万历三十九年,三月初七,午时。
葛岭之巅,硝烟与寒风缠作一团,久久不散。
努尔哈赤勒马立于高坡,一身鎏金甲胄在残阳下泛着冷冽寒光,鹰隼般的眼眸死死俯瞰着山坳间那座摇摇欲坠的明军营寨。后金大军如层层黑云,将整座无名山围得水泄不通,士卒轮番上前骚扰试探,箭矢如雨,却始终未曾发起总攻。
这位纵横辽东数十载的枭雄,早已算透了战局。
困守山中的马千乘部,六千精锐已是强弩之末——断水多日,粮草耗尽,士卒口干舌燥,甲胄凝霜,连挥舞兵器的力气都日渐消散。

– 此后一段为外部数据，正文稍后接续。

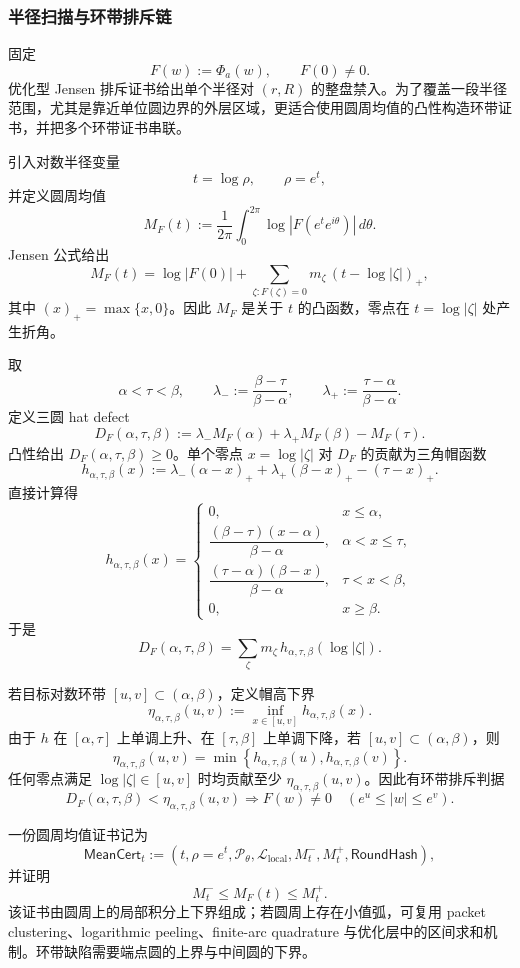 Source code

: \subsubsection{半径扫描与环带排斥链}\label{subsubsec:typed-address-biaxial-completion-radial-sweep-annulus-chain}
固定
\[
F(w):=\Phi_a(w),
\qquad
F(0)\ne0.
\]
优化型 Jensen 排斥证书给出单个半径对 \((r,R)\) 的整盘禁入。为了覆盖一段半径范围，尤其是靠近单位圆边界的外层区域，更适合使用圆周均值的凸性构造环带证书，并把多个环带证书串联。

引入对数半径变量
\[
t=\log\rho,
\qquad
\rho=e^t,
\]
并定义圆周均值
\[
M_F(t)
:=
\frac1{2\pi}
\int_0^{2\pi}
\log |F(e^t e^{i\theta})|\,d\theta.
\]
Jensen 公式给出
\[
M_F(t)
=
\log|F(0)|
+
\sum_{\zeta:F(\zeta)=0}
m_\zeta\,(t-\log|\zeta|)_+,
\]
其中 \((x)_+=\max\{x,0\}\)。因此 \(M_F\) 是关于 \(t\) 的凸函数，零点在 \(t=\log|\zeta|\) 处产生折角。

取
\[
\alpha<\tau<\beta,
\qquad
\lambda_-:=\frac{\beta-\tau}{\beta-\alpha},
\qquad
\lambda_+:=\frac{\tau-\alpha}{\beta-\alpha}.
\]
定义三圆 hat defect
\[
D_F(\alpha,\tau,\beta)
:=
\lambda_-M_F(\alpha)
+
\lambda_+M_F(\beta)
-
M_F(\tau).
\]
凸性给出 \(D_F(\alpha,\tau,\beta)\ge0\)。单个零点 \(x=\log|\zeta|\) 对 \(D_F\) 的贡献为三角帽函数
\[
h_{\alpha,\tau,\beta}(x)
:=
\lambda_-(\alpha-x)_+
+
\lambda_+(\beta-x)_+
-
(\tau-x)_+.
\]
直接计算得
\[
h_{\alpha,\tau,\beta}(x)=
\begin{cases}
0,&x\le\alpha,\\[3pt]
\dfrac{(\beta-\tau)(x-\alpha)}{\beta-\alpha},
&\alpha<x\le\tau,\\[9pt]
\dfrac{(\tau-\alpha)(\beta-x)}{\beta-\alpha},
&\tau<x<\beta,\\[9pt]
0,&x\ge\beta.
\end{cases}
\]
于是
\[
D_F(\alpha,\tau,\beta)
=
\sum_{\zeta}
m_\zeta\,
h_{\alpha,\tau,\beta}(\log|\zeta|).
\]

若目标对数环带 \([u,v]\subset(\alpha,\beta)\)，定义帽高下界
\[
\eta_{\alpha,\tau,\beta}(u,v)
:=
\inf_{x\in[u,v]}h_{\alpha,\tau,\beta}(x).
\]
由于 \(h\) 在 \([\alpha,\tau]\) 上单调上升、在 \([\tau,\beta]\) 上单调下降，若 \([u,v]\subset(\alpha,\beta)\)，则
\[
\eta_{\alpha,\tau,\beta}(u,v)
=
\min\left\{
h_{\alpha,\tau,\beta}(u),
h_{\alpha,\tau,\beta}(v)
\right\}.
\]
任何零点满足 \(\log|\zeta|\in[u,v]\) 时均贡献至少 \(\eta_{\alpha,\tau,\beta}(u,v)\)。因此有环带排斥判据
\[
D_F(\alpha,\tau,\beta)
<
\eta_{\alpha,\tau,\beta}(u,v)
\Longrightarrow
F(w)\ne0
\quad(e^u\le |w|\le e^v).
\]

\begin{definition}[圆周均值证书]\label{def:typed-address-biaxial-completion-circle-mean-certificate}
一份圆周均值证书记为
\[
\mathsf{MeanCert}_t
:=
\left(
t,\rho=e^t,
\mathcal P_\theta,
\mathcal L_{\mathrm{local}},
M_t^-,M_t^+,
\mathsf{RoundHash}
\right),
\]
并证明
\[
M_t^-\le M_F(t)\le M_t^+.
\]
该证书由圆周上的局部积分上下界组成；若圆周上存在小值弧，可复用 packet clustering、logarithmic peeling、finite-arc quadrature 与优化层中的区间求和机制。环带缺陷需要端点圆的上界与中间圆的下界。
\end{definition}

再围困一日,待其弹尽粮绝、军心彻底崩毁,八旗铁骑只需顺势掩杀,便能以最小代价,将这支顽强的明军彻底抹去。
此前连破杜松、马林、刘綎三路,大明边军精锐折损过半,战果空前。可后金亦付出惨痛代价,三路大战总计伤亡近万人,尤其与刘綎东路军的血战,川军悍卒与戚家军余部死战不退,让八旗勇士阵亡四千、伤两千。那些生于马背、长于刀锋的女真精锐,死一个便少一个,努尔哈赤心疼不已。
是以得知围困之敌是白杆兵与戚家军残部时,他特意严令前线,以围耗为主,切勿强攻。
猎人陷阱中的野猪,既然已困兽犹斗,何必急着上前被獠牙所伤?耗尽其最后一丝气力,再从容收取猎物,方是上策。
可就在努尔哈赤以为胜券在握,静待明军自溃之际,异变陡生。
远方烟尘滚滚,一骑快马如狂风卷地而来,骑士身披正红旗铠甲,浑身尘土染血,战马口吐白沫,奔至阵前猛地人立而起。骑士翻身滚落,踉跄着扑到努尔哈赤马前,声音嘶哑得近乎破碎:
“大汗!正红旗旗主代善贝勒十万火急军情!”
努尔哈赤心头猛地一沉,一股不祥的预感瞬间攫住心神。
“讲!”
“林驰部并未沿叆河河谷北上,而是虚设营帐迷惑我军,主力沿海岸线迂回奔袭,于三月初六傍晚猛攻大岭口!”骑士大口喘着粗气,语气里满是惊恐,“林驰所部火器犀利,攻势如潮,代善贝勒拼死死守,可关口防线多处被破,伤亡惨重,已然支撑不住!恳请大汗速发援军!”
此言一出,周遭八旗勋贵尽皆大惊失色。
战前部署,代善的使命便是深沟高垒、坚壁清野,以牵制拖延林驰部为核心,只需固守不战,便能完成任务。怎会短短一日,便被明军打得濒临崩盘?八旗铁骑野战无双,怎的守城竟如此不堪?
本章未完,请点击下一页继续阅读!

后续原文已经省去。